Avogadro's Law


This is part of Year 11 HSC Chemistry course under the topic of Gas Laws.

HSC Chemistry Syllabus

  • Conduct investigations and solve problems to determine the relationship between the Ideal Gas Law and:
    • Avogadro's Law

Avogadro's Law Explained

    Gas Laws

    Avogadro's law is one of the four individual gas laws which were combined to describe the ideal gas law. 

    The gas laws describe the behaviour of gases under ideal circumstances and assume their properties that ideal gases:

    • Have a low density since the spaces between the particles of gas are large
    • Are free flowing/forming meaning that they fill the volumes of their containers and can leak through cracks
    • Are compressible and expandable
    • Are diffusive meaning that they travel from areas of higher concentration to areas of lower concentration. 

      Avogadro's law focuses on the directly proportional relationship between volume and amount when the pressure and temperature of gas is kept constant.

      Avogadro's Law

      Avogadro's Law is named after Amadeo Avogadros, an 17th-century scientist who was the first to distinguish between atoms and molecules. 

      Avogadro's law states that the volume that is occupied by a gas is directly proportional to the amount of gas that is present when the pressure and temperature of gas are kept constant.
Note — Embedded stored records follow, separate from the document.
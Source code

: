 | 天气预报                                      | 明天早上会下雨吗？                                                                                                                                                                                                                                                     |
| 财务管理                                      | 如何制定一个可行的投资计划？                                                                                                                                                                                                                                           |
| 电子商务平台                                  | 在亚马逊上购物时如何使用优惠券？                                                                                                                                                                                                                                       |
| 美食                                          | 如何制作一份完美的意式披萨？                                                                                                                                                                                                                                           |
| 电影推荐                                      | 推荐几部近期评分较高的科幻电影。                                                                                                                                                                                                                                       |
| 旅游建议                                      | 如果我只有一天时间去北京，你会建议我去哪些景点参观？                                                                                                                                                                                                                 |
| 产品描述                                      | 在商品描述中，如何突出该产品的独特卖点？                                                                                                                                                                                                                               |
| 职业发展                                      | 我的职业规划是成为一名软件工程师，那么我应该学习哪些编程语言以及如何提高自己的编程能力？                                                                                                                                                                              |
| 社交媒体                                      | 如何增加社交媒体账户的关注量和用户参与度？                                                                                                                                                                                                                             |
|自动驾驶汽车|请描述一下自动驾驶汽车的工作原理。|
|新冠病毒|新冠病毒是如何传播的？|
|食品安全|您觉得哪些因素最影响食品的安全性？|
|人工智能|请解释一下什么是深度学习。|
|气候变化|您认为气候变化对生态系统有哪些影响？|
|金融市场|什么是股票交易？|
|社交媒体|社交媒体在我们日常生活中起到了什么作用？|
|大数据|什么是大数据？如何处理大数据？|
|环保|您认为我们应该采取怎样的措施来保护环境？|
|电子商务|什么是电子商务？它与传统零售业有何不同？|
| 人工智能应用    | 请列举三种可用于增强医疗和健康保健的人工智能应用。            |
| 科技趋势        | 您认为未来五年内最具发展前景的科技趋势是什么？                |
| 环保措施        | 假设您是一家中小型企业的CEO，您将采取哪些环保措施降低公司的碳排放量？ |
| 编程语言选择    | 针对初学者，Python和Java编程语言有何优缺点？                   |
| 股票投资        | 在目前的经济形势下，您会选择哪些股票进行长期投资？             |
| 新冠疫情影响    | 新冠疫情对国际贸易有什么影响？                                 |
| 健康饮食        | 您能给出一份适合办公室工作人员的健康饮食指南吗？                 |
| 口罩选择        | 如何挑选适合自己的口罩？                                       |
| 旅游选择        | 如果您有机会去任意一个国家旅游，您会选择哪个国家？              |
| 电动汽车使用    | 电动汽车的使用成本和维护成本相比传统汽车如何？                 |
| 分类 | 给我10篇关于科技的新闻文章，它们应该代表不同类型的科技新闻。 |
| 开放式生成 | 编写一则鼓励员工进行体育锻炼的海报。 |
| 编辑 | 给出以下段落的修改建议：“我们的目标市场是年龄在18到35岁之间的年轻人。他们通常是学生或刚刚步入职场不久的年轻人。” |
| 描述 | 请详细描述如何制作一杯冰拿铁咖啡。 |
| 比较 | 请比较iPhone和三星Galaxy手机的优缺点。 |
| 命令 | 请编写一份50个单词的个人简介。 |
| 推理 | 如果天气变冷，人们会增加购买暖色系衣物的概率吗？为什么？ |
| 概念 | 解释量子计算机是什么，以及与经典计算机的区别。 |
Mathematically the relationship described by Avogadro's Law can be expressed as


      $$V \propto n$$


      and thus 

      $$\frac{V_1}{n_1} = \frac{V_2}{n_2}$$



      • `V_1` and `n_1` represent the initial volume and number of moles of gas
      • `V_2` and `n_2` represent the volume and number of moles of gas after a change has been imparted on the gas system.  
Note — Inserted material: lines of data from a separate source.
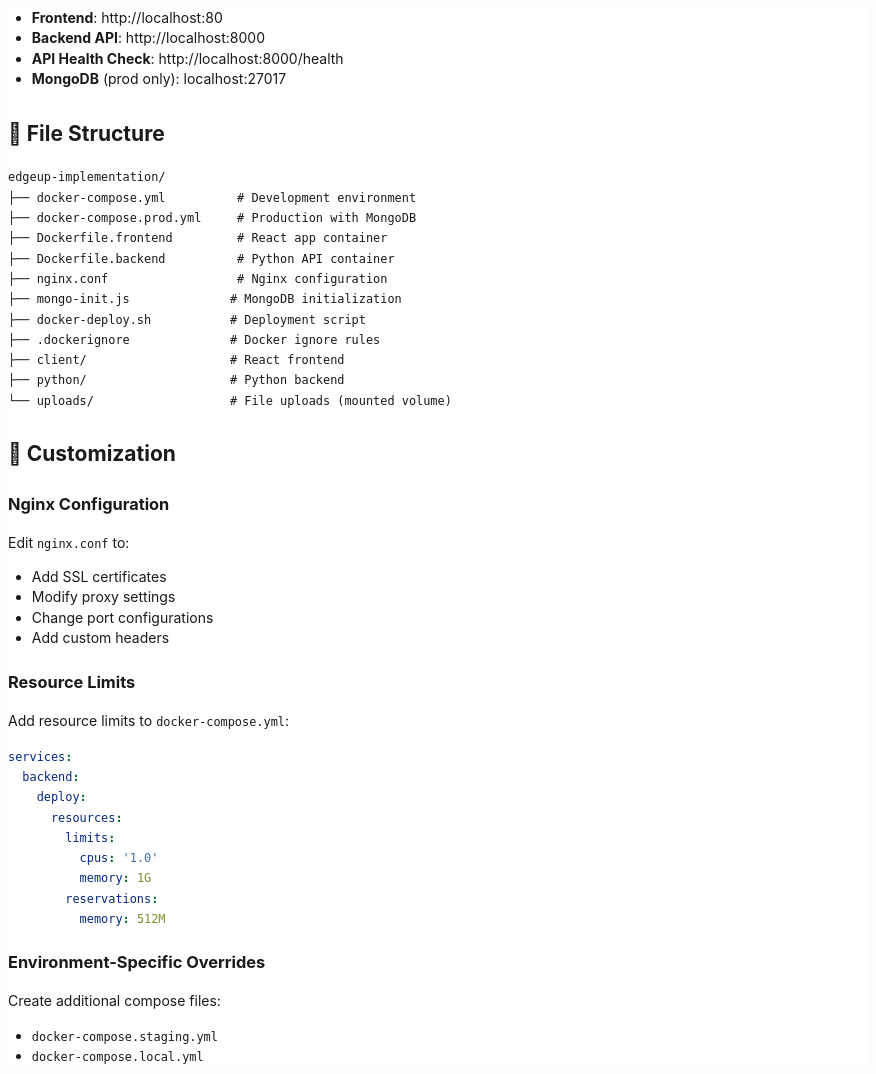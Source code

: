 - **Frontend**: http://localhost:80
- **Backend API**: http://localhost:8000
- **API Health Check**: http://localhost:8000/health
- **MongoDB** (prod only): localhost:27017

## 📁 File Structure

```
edgeup-implementation/
├── docker-compose.yml          # Development environment
├── docker-compose.prod.yml     # Production with MongoDB
├── Dockerfile.frontend         # React app container
├── Dockerfile.backend          # Python API container
├── nginx.conf                  # Nginx configuration
├── mongo-init.js              # MongoDB initialization
├── docker-deploy.sh           # Deployment script
├── .dockerignore              # Docker ignore rules
├── client/                    # React frontend
├── python/                    # Python backend
└── uploads/                   # File uploads (mounted volume)
```

## 🔧 Customization

### Nginx Configuration

Edit `nginx.conf` to:
- Add SSL certificates
- Modify proxy settings
- Change port configurations
- Add custom headers

### Resource Limits

Add resource limits to `docker-compose.yml`:

```yaml
services:
  backend:
    deploy:
      resources:
        limits:
          cpus: '1.0'
          memory: 1G
        reservations:
          memory: 512M
```

### Environment-Specific Overrides

Create additional compose files:
- `docker-compose.staging.yml`
- `docker-compose.local.yml`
      In the context of Avogadro's Law, amount refers to the quantity of the particles of gas in a system while volume refers to the space that is occupied by those gas particles. 

      An implication of Avogadro's law is that same quantities or number of moles of gases would occupy equal volume at the same pressure and temperature. For example, 1 mole of hydrogen gas and 1 mole of oxygen gas would both occupy 24.79 L at RTP (298.15 K and 100 kPa). 
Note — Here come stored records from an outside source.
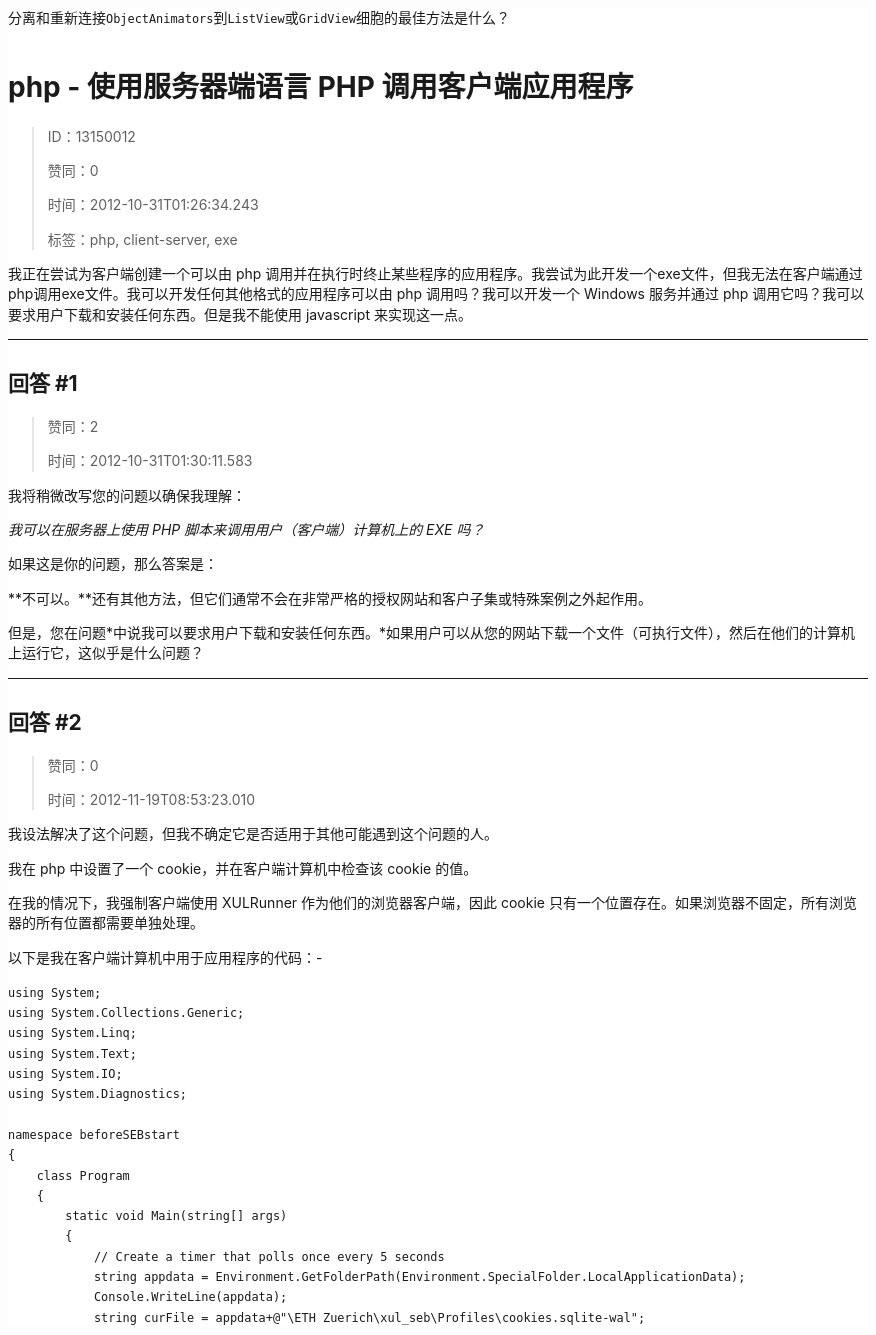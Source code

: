 分离和重新连接`ObjectAnimators`到`ListView`或`GridView`细胞的最佳方法是什么？

# php - 使用服务器端语言 PHP 调用客户端应用程序

> ID：13150012
> 
> 赞同：0
> 
> 时间：2012-10-31T01:26:34.243
> 
> 标签：php, client-server, exe

我正在尝试为客户端创建一个可以由 php 调用并在执行时终止某些程序的应用程序。我尝试为此开发一个exe文件，但我无法在客户端通过php调用exe文件。我可以开发任何其他格式的应用程序可以由 php 调用吗？我可以开发一个 Windows 服务并通过 php 调用它吗？我可以要求用户下载和安装任何东西。但是我不能使用 javascript 来实现这一点。

* * *

## 回答 #1

> 赞同：2
> 
> 时间：2012-10-31T01:30:11.583

我将稍微改写您的问题以确保我理解：

*我可以在服务器上使用 PHP 脚本来调用用户（客户端）计算机上的 EXE 吗？*

如果这是你的问题，那么答案是：

**不可以。**还有其他方法，但它们通常不会在非常严格的授权网站和客户子集或特殊案例之外起作用。

但是，您在问题*中说我可以要求用户下载和安装任何东西。*如果用户可以从您的网站下载一个文件（可执行文件），然后在他们的计算机上运行它，这似乎是什么问题？

* * *

## 回答 #2

> 赞同：0
> 
> 时间：2012-11-19T08:53:23.010

我设法解决了这个问题，但我不确定它是否适用于其他可能遇到这个问题的人。

我在 php 中设置了一个 cookie，并在客户端计算机中检查该 cookie 的值。

在我的情况下，我强制客户端使用 XULRunner 作为他们的浏览器客户端，因此 cookie 只有一个位置存在。如果浏览器不固定，所有浏览器的所有位置都需要单独处理。

以下是我在客户端计算机中用于应用程序的代码：-

```
using System;
using System.Collections.Generic;
using System.Linq;
using System.Text;
using System.IO;
using System.Diagnostics;

namespace beforeSEBstart
{
    class Program
    {
        static void Main(string[] args)
        {
            // Create a timer that polls once every 5 seconds
            string appdata = Environment.GetFolderPath(Environment.SpecialFolder.LocalApplicationData);
            Console.WriteLine(appdata);
            string curFile = appdata+@"\ETH Zuerich\xul_seb\Profiles\cookies.sqlite-wal";
```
      Since the volume of a gas is directly proportional to its number of moles, the molar ratio between different quantities of gases can be inferred by comparing their volumes. For example, the ratio of volumes of 1 mole of hydrogen gas and 2 moles of oxygen gas would be also in a ratio of 1 : 2.  

      Units of Measurement:

      • Amount
        • number of particles/molecules
        • number of moles (divided by Avogadro's number) 
      • Volume
        • Millilitre (mL)
        • 1 litre (L) = 1000 mL
        • 1 cubic metre (m3) = 1000 L


      Deriving and understanding Avogadro's Law

      The ideal gas law is given by the formula:

      $$PV = nRT$$


      • P is pressure (in kPa)
      • V is volume (in L)
      • n is the number of moles of gas
      • R is the universal gas constant = 8.314 J mol–1 K–1
      • T is temperature (in Kelvin)


        The equation can be rearranged into


        $$V = \frac{nRT}{P}$$


        When pressure and temperature are kept constant, the expression `\frac{RT}{P}` is equivalent to a constant `k`. Thus the following mathematical equation can also be obtained:


        $$V = k \times n$$


        The relationship described by Avogadro's Law is demonstrated in the graph below.  



        Real-World Examples & Practical Applications

        Understanding Avogadro's law is crucial not just in academic settings but also for everyday applications such as when pumping a balloon. 


        Balloon Pump: In the example demonstrated, there are initially 6 units of gas that exist inside of the balloon. When the pump is pushed, gas enters into the balloon and the balloon expands in size. Once all of the gas has travelled into the balloon, the volume has increased by exactly twice the amount. What is also observed as predicted by Avogadro's law is that the amount of gas inside of the balloon has also increased by twice the amount to 12 units of gas.